37.  Après avoir présenté la procédure criminelle, le Gouvernement soulève une exception d’irrecevabilité, estimant que le requérant n’a pas épuisé les voies de recours internes. Il considère que les articles 315 et 352 du code de procédure pénale lui permettaient de contester la formulation des questions en déposant des conclusions écrites et de provoquer un incident contentieux sur lequel la cour d’assises devait statuer par un arrêt incident motivé. Il rappelle que la Cour a déjà considéré, dans les affaires Hakkar et Verrier c. France (respectivement no 43580/04, 7 avril 2009 et no 1958/06, 20 avril 2010), que l’opposition à des questions spéciales et des incidents sur le déroulement d’une audience de cour d’assises doit donner lieu à l’exercice du recours prévu par l’article 315 du code de procédure pénale avant de la saisir. Par conséquent, si le requérant, qui n’a pas souhaité que la liste des questions posées soit complétée, considère que les questions posées étaient laconiques et insuffisantes, à elles-seules, pour motiver ou expliquer les raisons de sa culpabilité, il aurait dû formuler des contestations ou soulever un incident devant la cour d’assises.

38.  Le requérant souligne qu’il ne pouvait élever aucun incident contentieux sur le libellé des questions principales posées au jury à l’issue de son procès et qu’il ne disposait dès lors d’aucun recours interne.
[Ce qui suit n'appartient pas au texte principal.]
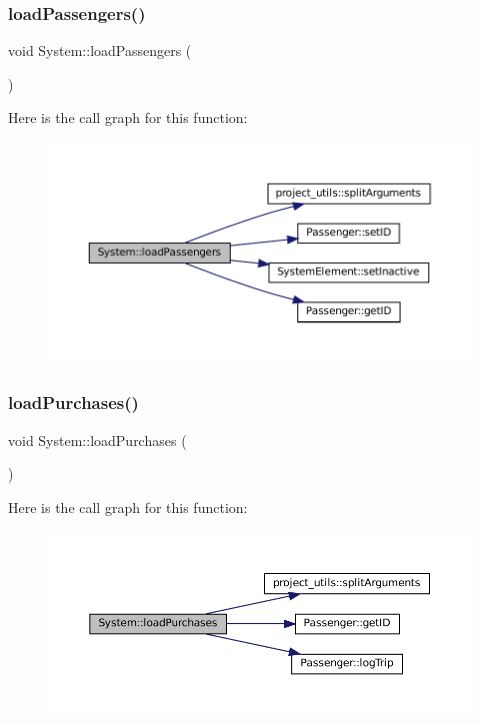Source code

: \subsubsection{\texorpdfstring{load\+Passengers()}{loadPassengers()}}
{\footnotesize\ttfamily void System\+::load\+Passengers (\begin{DoxyParamCaption}{ }\end{DoxyParamCaption})}

Here is the call graph for this function\+:
\nopagebreak
\begin{figure}[H]
\begin{center}
\leavevmode
\includegraphics[width=350pt]{classSystem_a2e2da799ffbf2231bbc67eb4bc4ad4d8_cgraph}
\end{center}
\end{figure}
\mbox{\label{classSystem_a6dc7732405b691c4de1db0cc3626be49}} 
\subsubsection{\texorpdfstring{load\+Purchases()}{loadPurchases()}}
{\footnotesize\ttfamily void System\+::load\+Purchases (\begin{DoxyParamCaption}{ }\end{DoxyParamCaption})}

Here is the call graph for this function\+:
\nopagebreak
\begin{figure}[H]
\begin{center}
\leavevmode
\includegraphics[width=350pt]{classSystem_a6dc7732405b691c4de1db0cc3626be49_cgraph}
\end{center}
\end{figure}
\mbox{\label{classSystem_a53596ab10851974766ad4488375fdbb1}}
C’est au président de la cour d’assises et à lui seul qu’il appartient de poser les questions principales. Les avocats ne peuvent demander que l’ajout de questions dites spéciales ou subsidiaires, et ce à certaines conditions limitatives ; en cas de refus du président, s’ils peuvent saisir la cour (à savoir le président et ses deux assesseurs), celle-ci statue de manière souveraine, sa décision n’étant pas susceptible de recours. La seule hypothèse dans laquelle un accusé dispose du droit d’obtenir que soit posée une question autre que celles du président concerne l’existence d’une « excuse » (de minorité, de légitime défense ou encore d’irresponsabilité pénale). Le requérant précise que la seule possibilité, pour un accusé, de demander que des questions de type factuel soient posées n’est apparue qu’avec la décision du Conseil constitutionnel du 1er avril 2011, postérieure à sa condamnation.

39.  Il estime par ailleurs que les deux arrêts Hakkar et Verrier c. France invoqués par le Gouvernement sont sans rapport avec la présente requête.
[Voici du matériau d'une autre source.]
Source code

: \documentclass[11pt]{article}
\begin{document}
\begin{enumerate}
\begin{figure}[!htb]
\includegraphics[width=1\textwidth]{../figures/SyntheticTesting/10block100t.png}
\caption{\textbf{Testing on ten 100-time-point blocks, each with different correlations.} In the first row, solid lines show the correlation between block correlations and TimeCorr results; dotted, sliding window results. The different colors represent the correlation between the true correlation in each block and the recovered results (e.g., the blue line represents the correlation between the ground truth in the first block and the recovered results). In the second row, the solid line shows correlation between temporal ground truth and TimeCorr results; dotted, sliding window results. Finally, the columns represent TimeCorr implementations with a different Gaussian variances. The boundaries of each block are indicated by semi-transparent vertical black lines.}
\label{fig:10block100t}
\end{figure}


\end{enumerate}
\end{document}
40.  La Cour rappelle que la finalité de l’article 35 est de ménager aux Etats contractants l’occasion de prévenir ou redresser les violations alléguées contre eux avant que ces allégations ne soient soumises aux organes de la Convention (voir, par exemple, Remli c. France, 23 avril 1996, § 33, Recueil des arrêts et décisions 1996-II, et Selmouni c. France, [GC], no 25803/94, § 74, CEDH 1999-V).
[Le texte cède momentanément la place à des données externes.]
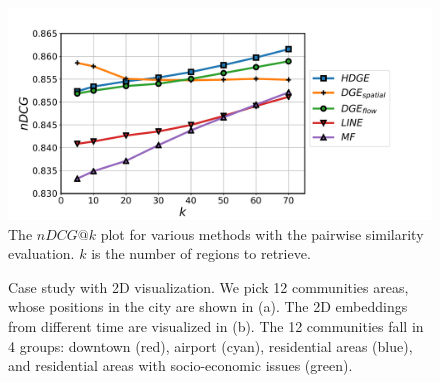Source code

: \begin{figure}[h]
\centering
\includegraphics[width=0.8\linewidth]{fig/pairwise-similarity.pdf}
\caption{The $nDCG@k$ plot for various methods with the pairwise similarity evaluation. $k$ is the number of regions to retrieve.}
\label{fig:pairwise-eval}
\end{figure}

\begin{figure}[t]
\centering
{}
\caption{Case study with 2D visualization. We pick 12 communities areas, whose positions in the city  are shown in (a). The 2D embeddings from different time are visualized in (b). The 12 communities fall in 4 groups: downtown (red), airport (cyan), residential areas (blue), and residential areas with socio-economic issues (green).}
\label{fig:case-study}
\end{figure}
41.  Néanmoins, les dispositions de l’article 35 de la Convention ne prescrivent l’épuisement que des recours à la fois relatifs aux violations incriminées, disponibles et adéquats. Ils doivent exister à un degré suffisant de certitude non seulement en théorie mais aussi en pratique, sans quoi leur manquent l’effectivité et l’accessibilité voulues ; il incombe à l’Etat défendeur de démontrer que ces exigences se trouvent réunies (voir, notamment, Vernillo c. France, 20 février 1991, § 27, série A no 198, Dalia c. France, 19 février 1998, § 38, Recueil 1998-I, et Selmouni, précité, § 75).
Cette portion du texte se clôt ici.